=== ASSIGNED TASK ===
What you return should match the material below line for line, except that no image appears in it.
═══
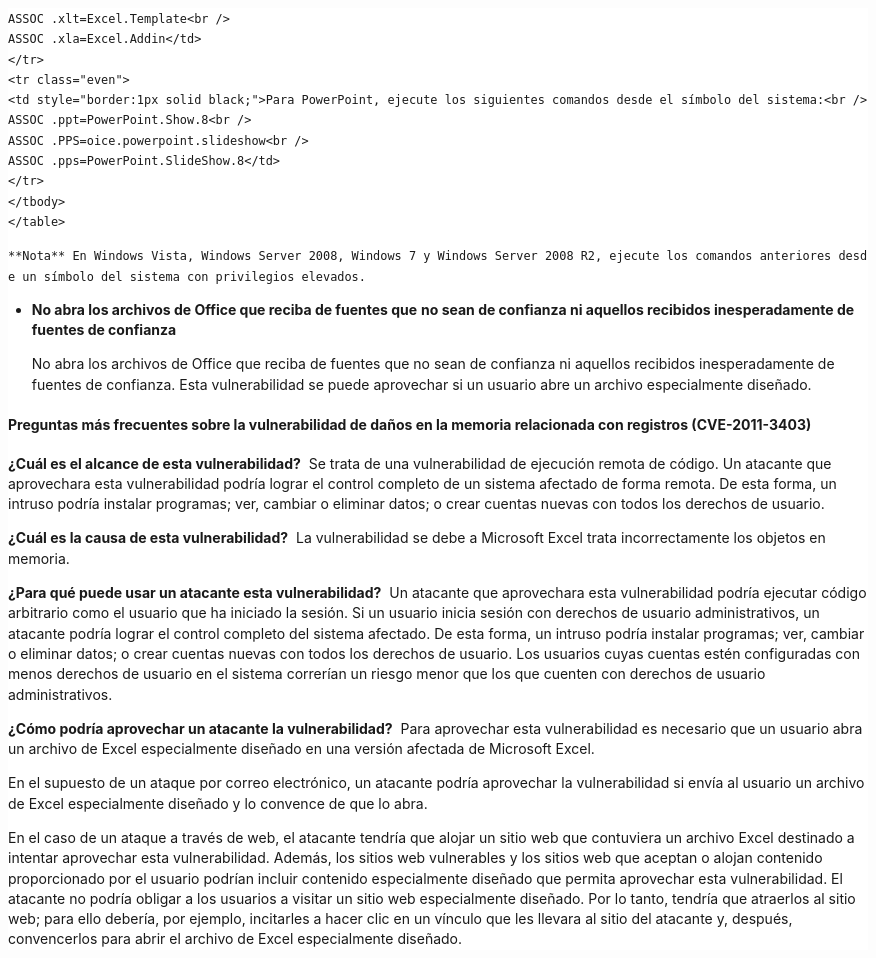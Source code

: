     ASSOC .xlt=Excel.Template<br />
    ASSOC .xla=Excel.Addin</td>
    </tr>
    <tr class="even">
    <td style="border:1px solid black;">Para PowerPoint, ejecute los siguientes comandos desde el símbolo del sistema:<br />
    ASSOC .ppt=PowerPoint.Show.8<br />  
    ASSOC .PPS=oice.powerpoint.slideshow<br />
    ASSOC .pps=PowerPoint.SlideShow.8</td>
    </tr>
    </tbody>
    </table>
<p> </p>

    **Nota** En Windows Vista, Windows Server 2008, Windows 7 y Windows Server 2008 R2, ejecute los comandos anteriores desde un símbolo del sistema con privilegios elevados.

-   **No abra los archivos de Office que reciba de fuentes que** **no sean de confianza ni aquellos recibidos inesperadamente de fuentes de confianza**

    No abra los archivos de Office que reciba de fuentes que no sean de confianza ni aquellos recibidos inesperadamente de fuentes de confianza. Esta vulnerabilidad se puede aprovechar si un usuario abre un archivo especialmente diseñado.

#### Preguntas más frecuentes sobre la vulnerabilidad de daños en la memoria relacionada con registros (CVE-2011-3403)

**¿Cuál es el alcance de esta vulnerabilidad?** 
Se trata de una vulnerabilidad de ejecución remota de código. Un atacante que aprovechara esta vulnerabilidad podría lograr el control completo de un sistema afectado de forma remota. De esta forma, un intruso podría instalar programas; ver, cambiar o eliminar datos; o crear cuentas nuevas con todos los derechos de usuario.

**¿Cuál es la causa de esta vulnerabilidad?** 
La vulnerabilidad se debe a Microsoft Excel trata incorrectamente los objetos en memoria.

**¿Para qué puede usar un atacante esta vulnerabilidad?** 
Un atacante que aprovechara esta vulnerabilidad podría ejecutar código arbitrario como el usuario que ha iniciado la sesión. Si un usuario inicia sesión con derechos de usuario administrativos, un atacante podría lograr el control completo del sistema afectado. De esta forma, un intruso podría instalar programas; ver, cambiar o eliminar datos; o crear cuentas nuevas con todos los derechos de usuario. Los usuarios cuyas cuentas estén configuradas con menos derechos de usuario en el sistema correrían un riesgo menor que los que cuenten con derechos de usuario administrativos.

**¿Cómo podría aprovechar un atacante la vulnerabilidad?** 
Para aprovechar esta vulnerabilidad es necesario que un usuario abra un archivo de Excel especialmente diseñado en una versión afectada de Microsoft Excel.

En el supuesto de un ataque por correo electrónico, un atacante podría aprovechar la vulnerabilidad si envía al usuario un archivo de Excel especialmente diseñado y lo convence de que lo abra.

En el caso de un ataque a través de web, el atacante tendría que alojar un sitio web que contuviera un archivo Excel destinado a intentar aprovechar esta vulnerabilidad. Además, los sitios web vulnerables y los sitios web que aceptan o alojan contenido proporcionado por el usuario podrían incluir contenido especialmente diseñado que permita aprovechar esta vulnerabilidad. El atacante no podría obligar a los usuarios a visitar un sitio web especialmente diseñado. Por lo tanto, tendría que atraerlos al sitio web; para ello debería, por ejemplo, incitarles a hacer clic en un vínculo que les llevara al sitio del atacante y, después, convencerlos para abrir el archivo de Excel especialmente diseñado.
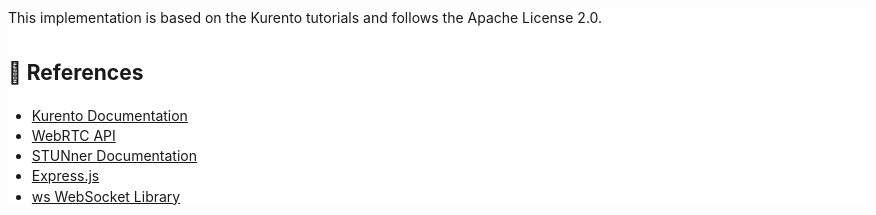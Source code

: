 This implementation is based on the Kurento tutorials and follows the Apache License 2.0.

## 🔗 References

- [Kurento Documentation](https://doc-kurento.readthedocs.io/)
- [WebRTC API](https://developer.mozilla.org/en-US/docs/Web/API/WebRTC_API)
- [STUNner Documentation](https://github.com/l7mp/stunner)
- [Express.js](https://expressjs.com/)
- [ws WebSocket Library](https://github.com/websockets/ws)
═══
=== EXERCISE RESULT ===
Source code

:     ASSOC .xlt=Excel.Template<br />
    ASSOC .xla=Excel.Addin</td>
    </tr>
    <tr class="even">
    <td style="border:1px solid black;">Para PowerPoint, ejecute los siguientes comandos desde el símbolo del sistema:<br />
    ASSOC .ppt=PowerPoint.Show.8<br />  
    ASSOC .PPS=oice.powerpoint.slideshow<br />
    ASSOC .pps=PowerPoint.SlideShow.8</td>
    </tr>
    </tbody>
    </table>
<p> </p>

    **Nota** En Windows Vista, Windows Server 2008, Windows 7 y Windows Server 2008 R2, ejecute los comandos anteriores desde un símbolo del sistema con privilegios elevados.

-   **No abra los archivos de Office que reciba de fuentes que** **no sean de confianza ni aquellos recibidos inesperadamente de fuentes de confianza**

    No abra los archivos de Office que reciba de fuentes que no sean de confianza ni aquellos recibidos inesperadamente de fuentes de confianza. Esta vulnerabilidad se puede aprovechar si un usuario abre un archivo especialmente diseñado.

#### Preguntas más frecuentes sobre la vulnerabilidad de daños en la memoria relacionada con registros (CVE-2011-3403)

**¿Cuál es el alcance de esta vulnerabilidad?** 
Se trata de una vulnerabilidad de ejecución remota de código. Un atacante que aprovechara esta vulnerabilidad podría lograr el control completo de un sistema afectado de forma remota. De esta forma, un intruso podría instalar programas; ver, cambiar o eliminar datos; o crear cuentas nuevas con todos los derechos de usuario.

**¿Cuál es la causa de esta vulnerabilidad?** 
La vulnerabilidad se debe a Microsoft Excel trata incorrectamente los objetos en memoria.

**¿Para qué puede usar un atacante esta vulnerabilidad?** 
Un atacante que aprovechara esta vulnerabilidad podría ejecutar código arbitrario como el usuario que ha iniciado la sesión. Si un usuario inicia sesión con derechos de usuario administrativos, un atacante podría lograr el control completo del sistema afectado. De esta forma, un intruso podría instalar programas; ver, cambiar o eliminar datos; o crear cuentas nuevas con todos los derechos de usuario. Los usuarios cuyas cuentas estén configuradas con menos derechos de usuario en el sistema correrían un riesgo menor que los que cuenten con derechos de usuario administrativos.

**¿Cómo podría aprovechar un atacante la vulnerabilidad?** 
Para aprovechar esta vulnerabilidad es necesario que un usuario abra un archivo de Excel especialmente diseñado en una versión afectada de Microsoft Excel.

En el supuesto de un ataque por correo electrónico, un atacante podría aprovechar la vulnerabilidad si envía al usuario un archivo de Excel especialmente diseñado y lo convence de que lo abra.

En el caso de un ataque a través de web, el atacante tendría que alojar un sitio web que contuviera un archivo Excel destinado a intentar aprovechar esta vulnerabilidad. Además, los sitios web vulnerables y los sitios web que aceptan o alojan contenido proporcionado por el usuario podrían incluir contenido especialmente diseñado que permita aprovechar esta vulnerabilidad. El atacante no podría obligar a los usuarios a visitar un sitio web especialmente diseñado. Por lo tanto, tendría que atraerlos al sitio web; para ello debería, por ejemplo, incitarles a hacer clic en un vínculo que les llevara al sitio del atacante y, después, convencerlos para abrir el archivo de Excel especialmente diseñado.
Source code

: This implementation is based on the Kurento tutorials and follows the Apache License 2.0.

## 🔗 References

- [Kurento Documentation](https://doc-kurento.readthedocs.io/)
- [WebRTC API](https://developer.mozilla.org/en-US/docs/Web/API/WebRTC_API)
- [STUNner Documentation](https://github.com/l7mp/stunner)
- [Express.js](https://expressjs.com/)
- [ws WebSocket Library](https://github.com/websockets/ws)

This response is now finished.